C. Dean Wilson, Director, Pottery Analysis Laboratory

C. Dean Wilson
Director, Ceramics Laboratory

M.A., Eastern New Mexico University, 1985

I am currently involved in the analysis and write-up of prehistoric and historic ceramics from several projects in the Northern Rio Grande region. Pottery from most of the prehistoric sites in the Pojoaque Corridor Project in the Tewa Basin indicates an occupation during the Late Developmental period (A.D. 900 to 1200), with a few small components dating to later periods. Data from these sites provides an opportunity to examine trends associated with the earliest pottery produced in areas north of Santa Fe. Another project is the analysis of pottery recovered during investigations by Los Alamos National Laboratory on the Pajarito Plateau. Pottery from these sites reflect occupations during to the Coalition (A.D. 1200 to 1350) and Classic (A.D. 1350 to 1600) periods.
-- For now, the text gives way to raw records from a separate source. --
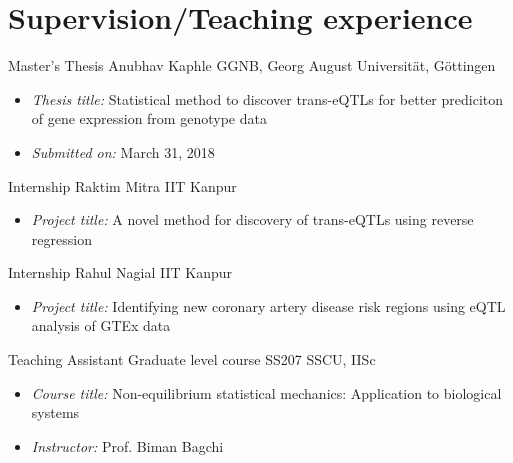 \section{Supervision/Teaching experience}
        {Master's Thesis}
        {Anubhav Kaphle}
        {GGNB, Georg August Universit\"at, G\"ottingen}
        {}
        {\vspace{-1.0em}%
         \begin{itemize}%
         \setlength{\itemsep}{0.35em}
              \item {\itshape\color{color2} Thesis title:} %
                    Statistical method to discover trans-eQTLs for better prediciton of gene expression from genotype data
              \item {\itshape\color{color2} Submitted on:} %
                    March 31, 2018
         \end{itemize}
        }

        {Internship}
        {Raktim Mitra}
        {IIT Kanpur}
        {}
        {\vspace{-1.0em}%
         \begin{itemize}%
         \setlength{\itemsep}{0.35em}
              \item {\itshape\color{color2} Project title:} %
                    A novel method for discovery of trans-eQTLs using reverse regression
         \end{itemize}
        }

        {Internship}
        {Rahul Nagial}
        {IIT Kanpur}
        {}
        {\vspace{-1.0em}%
         \begin{itemize}%
         \setlength{\itemsep}{0.35em}
              \item {\itshape\color{color2} Project title:} %
                    Identifying new coronary artery disease risk regions using eQTL analysis of GTEx data
         \end{itemize}
        }

        {Teaching Assistant}
        {Graduate level course SS207}
        {SSCU, IISc}
        {}
        {\vspace{-1.0em}%
         \begin{itemize}%
         \setlength{\itemsep}{0.35em}
              \item {\itshape\color{color2} Course title:} %
                    Non-equilibrium statistical mechanics: Application to biological systems
              \item {\itshape\color{color2} Instructor:} Prof. Biman Bagchi
         \end{itemize}
        }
I will also be examining pottery from Coalition and Early Classic periods from a pueblo currently being excavated near downtown Santa Fe.

Dean WilsonCeramic data from these and earlier OAS projects is being used to examine trends relating to the sequence and nature of the prehistoric ceramic occupation of the Northern Rio Grande. One important issue currently being explored is the origin of Pueblo groups in the Northern Rio Grande, who are often assumed to have migrated from the San Juan region during the thirteenth century. Instead, ceramic evidence from these various projects suggests a long, continual Puebloan population beginning by at least A.D. 900 that grew and expanded into other areas of the Northern Rio Grande during the thirteenth century. Ceramic data relating to characterization of pottery paste and style from various localities is also providing information concerning the nature and causes of increased pottery specialization and formalized distribution networks and alliances from the Coalition to Classic periods.

Ceramic data is also being used to examine the nature of historic Spanish occupations in Northern New Mexico. Native ceramics were among the most common artifacts in assemblages in the Palace of the Governors from the early seventeenth to the late nineteenth centuries. They were also common at Spanish homesteads dating from the late eighteenth to the early nineteenth centuries investigated during the Pojoaque Corridor project. This data indicates that most of the pottery at Spanish sites was produced by nearby Pueblo or Apache groups. Trends in the forms and style of Native pottery from historic sites are being used to examine changes in the relationship between Indian producers and Spanish consumers.